→ RECORDS SHOWN:
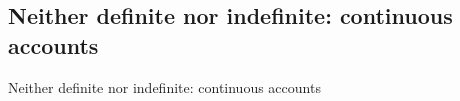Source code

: \subsection{Neither definite nor indefinite: continuous accounts} 

Neither definite nor indefinite: continuous accounts





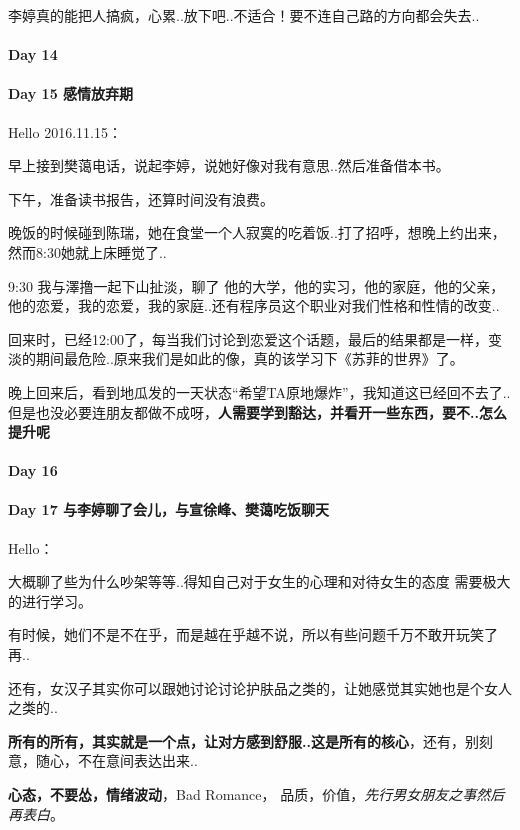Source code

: \documentclass[UTF8,a4paper,8pt]{ctexbook}
\begin{document}
	 	 李婷真的能把人搞疯，心累..放下吧..不适合！要不连自己路的方向都会失去..
 	 \paragraph{Day 14      \quad     }
 	 \paragraph{Day 15   感情放弃期   \quad     }
	 	 Hello 2016.11.15：
	 	 
	 	 早上接到樊蔼电话，说起李婷，说她好像对我有意思..然后准备借本书。
	 	 
	 	 下午，准备读书报告，还算时间没有浪费。
	 	 
	 	 晚饭的时候碰到陈瑞，她在食堂一个人寂寞的吃着饭..打了招呼，想晚上约出来，然而8:30她就上床睡觉了..
	 	 
	 	 9:30 我与澤撸一起下山扯淡，聊了 他的大学，他的实习，他的家庭，他的父亲，他的恋爱，我的恋爱，我的家庭..还有程序员这个职业对我们性格和性情的改变..
	 	 
	 	 回来时，已经12:00了，每当我们讨论到恋爱这个话题，最后的结果都是一样，变淡的期间最危险..原来我们是如此的像，真的该学习下《苏菲的世界》了。
	 	 
	 	 晚上回来后，看到地瓜发的一天状态“希望TA原地爆炸”，我知道这已经回不去了..但是也没必要连朋友都做不成呀，\textbf{人需要学到豁达，并看开一些东西，要不..怎么提升呢}
	 	 
 	 \paragraph{Day 16      \quad     }
 	 \paragraph{Day 17  与李婷聊了会儿，与宣徐峰、樊蔼吃饭聊天    \quad     }
	 	 Hello：
	 	 
	 	 大概聊了些为什么吵架等等..得知自己对于女生的心理和对待女生的态度 需要极大的进行学习。
	 	 
	 	 有时候，她们不是不在乎，而是越在乎越不说，所以有些问题千万不敢开玩笑了再..
	 	 
	 	 还有，女汉子其实你可以跟她讨论讨论护肤品之类的，让她感觉其实她也是个女人之类的..
	 	 
	 	 \textbf{所有的所有，其实就是一个点，让对方感到舒服..这是所有的核心}，还有，别刻意，随心，不在意间表达出来..
	 	 
	 	 \textbf{心态，不要怂，情绪波动}，Bad Romance， 品质，价值，\textit{先行男女朋友之事然后再表白}。
	 	 
\end{document}
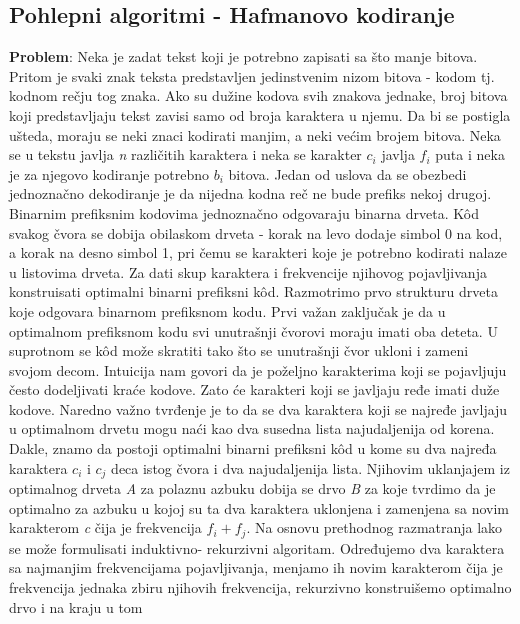 \documentclass{article}
\begin{document}
\subsection{Pohlepni algoritmi - Hafmanovo kodiranje}
\textbf{Problem}: Neka je zadat tekst koji je potrebno zapisati sa što manje bitova.
Pritom je svaki znak teksta predstavljen jedinstvenim nizom bitova - kodom
tj. kodnom rečju tog znaka. Ako su dužine kodova svih znakova jednake, broj bitova koji
predstavljaju tekst zavisi samo od broja karaktera u njemu. Da bi se postigla
ušteda, moraju se neki znaci kodirati manjim, a neki većim brojem bitova. Neka
se u tekstu javlja \textit{n} različitih karaktera i neka se karakter $c_i$ javlja $f_i$ puta i neka je za njegovo kodiranje potrebno $b_i$ bitova. Jedan od uslova
da se obezbedi jednoznačno dekodiranje je da nijedna kodna reč ne bude prefiks
nekoj drugoj. Binarnim prefiksnim
kodovima jednoznačno odgovaraju binarna drveta. Kôd svakog čvora se dobija
obilaskom drveta - korak na levo dodaje simbol 0 na kod, a korak na desno
simbol 1, pri čemu se karakteri koje je potrebno kodirati nalaze u listovima
drveta. Za dati skup karaktera i frekvencije njihovog pojavljivanja konstruisati optimalni binarni prefiksni kôd.
\newline
Razmotrimo prvo strukturu drveta koje odgovara binarnom prefiksnom kodu.
Prvi važan zaključak je da u optimalnom prefiksnom kodu svi unutrašnji čvorovi
moraju imati oba deteta. U suprotnom se kôd može skratiti tako što se unutrašnji
čvor ukloni i zameni svojom decom. 
\newline Intuicija nam govori da je poželjno karakterima koji se pojavljuju često dodeljivati
kraće kodove. Zato će karakteri koji se javljaju ređe imati duže kodove. Naredno važno tvrđenje je to da se dva karaktera koji se najređe javljaju u optimalnom drvetu mogu naći kao dva susedna lista najudaljenija od korena. Dakle, znamo da postoji optimalni binarni prefiksni kôd u kome su dva najređa
karaktera $c_i$ i $c_j$ deca istog čvora i dva najudaljenija lista. Njihovim uklanjajem
iz optimalnog drveta \textit{A} za polaznu azbuku dobija se drvo \textit{B} za koje tvrdimo da je
optimalno za azbuku u kojoj su ta dva karaktera uklonjena i zamenjena sa novim
karakterom \textit{c} čija je frekvencija $f_i + f_j$.
\newline
Na osnovu prethodnog razmatranja lako se može formulisati induktivno-
rekurzivni algoritam. Određujemo dva karaktera sa najmanjim frekvencijama
pojavljivanja, menjamo ih novim karakterom čija je frekvencija jednaka zbiru
njihovih frekvencija, rekurzivno konstruišemo optimalno drvo i na kraju u tom
\end{document}
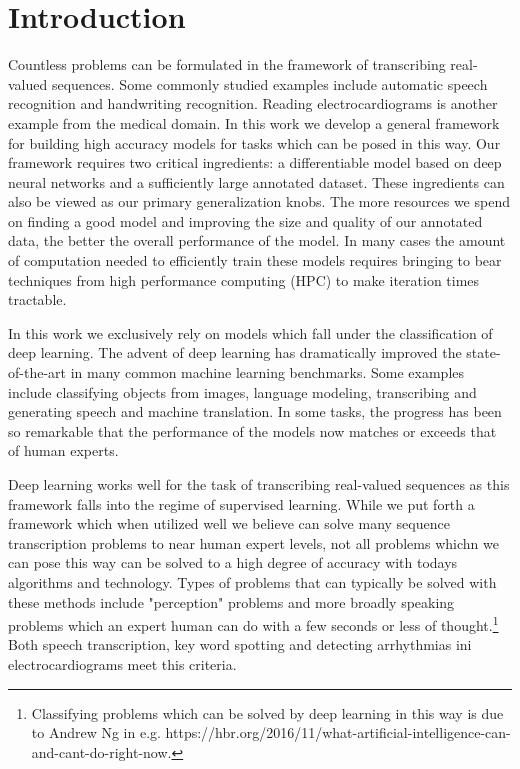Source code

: \chapter{Introduction}

Countless problems can be formulated in the framework of transcribing
real-valued sequences. Some commonly studied examples include automatic speech
recognition and handwriting recognition. Reading electrocardiograms is another
example from the medical domain. In this work we develop a general framework
for building high accuracy models for tasks which can be posed in this way. Our
framework requires two critical ingredients: a differentiable model based on
deep neural networks and a sufficiently large annotated dataset. These
ingredients can also be viewed as our primary generalization knobs. The more
resources we spend on finding a good model and improving the size and quality
of our annotated data, the better the overall performance of the model. In many
cases the amount of computation needed to efficiently train these models
requires bringing to bear techniques from  high performance computing (HPC) to
make iteration times tractable.

In this work we exclusively rely on models which fall under the classification
of deep learning. The advent of deep learning has dramatically improved the
state-of-the-art in many common machine learning benchmarks. Some examples
include classifying objects from images, language modeling, transcribing and
generating speech and machine translation. In some tasks, the progress has been
so remarkable that the performance of the models now matches or exceeds that of
human experts.

Deep learning works well for the task of transcribing real-valued sequences as
this framework falls into the regime of supervised learning. While we put forth
a framework which when utilized well we believe can solve many sequence
transcription problems to near human expert levels, not all problems whichn we
can pose this way can be solved to a high degree of accuracy with todays
algorithms and technology. Types of problems that can typically be solved with
these methods include "perception" problems and more broadly speaking problems
which an expert human can do with a few seconds or less of
thought.\footnote{Classifying problems which can be solved by deep learning in
this way is due to Andrew Ng in e.g.
https://hbr.org/2016/11/what-artificial-intelligence-can-and-cant-do-right-now.}
Both speech transcription, key word spotting and detecting arrhythmias ini
electrocardiograms meet this criteria.

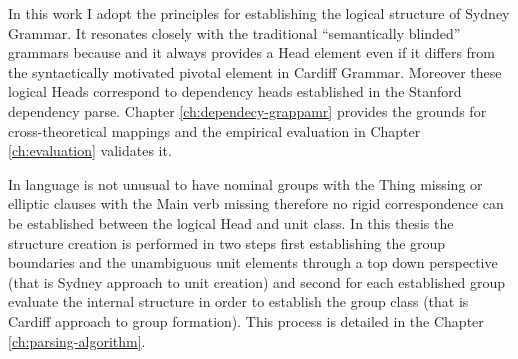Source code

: 


In this work I adopt the principles for establishing the logical structure of Sydney Grammar. It resonates closely with the traditional ``semantically blinded'' grammars because and it always provides a Head element even if it differs from the syntactically motivated pivotal element in Cardiff Grammar. Moreover these logical Heads correspond to dependency heads established in the Stanford dependency parse. Chapter \ref{ch:dependecy-grappamr} provides the grounds for cross-theoretical mappings and the empirical evaluation in Chapter \ref{ch:evaluation} validates it.

In language is not unusual to have nominal groups with the Thing missing or elliptic clauses with the Main verb missing therefore no rigid correspondence can be established between the logical Head and unit class. 
In this thesis the structure creation is performed in two steps first establishing the group boundaries and the unambiguous unit elements through a top down perspective (that is Sydney approach to unit creation) and second for each established group evaluate the internal structure in order to establish the group class (that is Cardiff approach to group formation). This process is detailed in the Chapter \ref{ch:parsing-algorithm}.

→ ABOUT THIS EXERCISE:
Read through the entries above, and wherever a line holds the string "čvora", copy it.

→ OUTPUT OF THE EXERCISE:
kodovima jednoznačno odgovaraju binarna drveta. Kôd svakog čvora se dobija
karaktera $c_i$ i $c_j$ deca istog čvora i dva najudaljenija lista. Njihovim uklanjajem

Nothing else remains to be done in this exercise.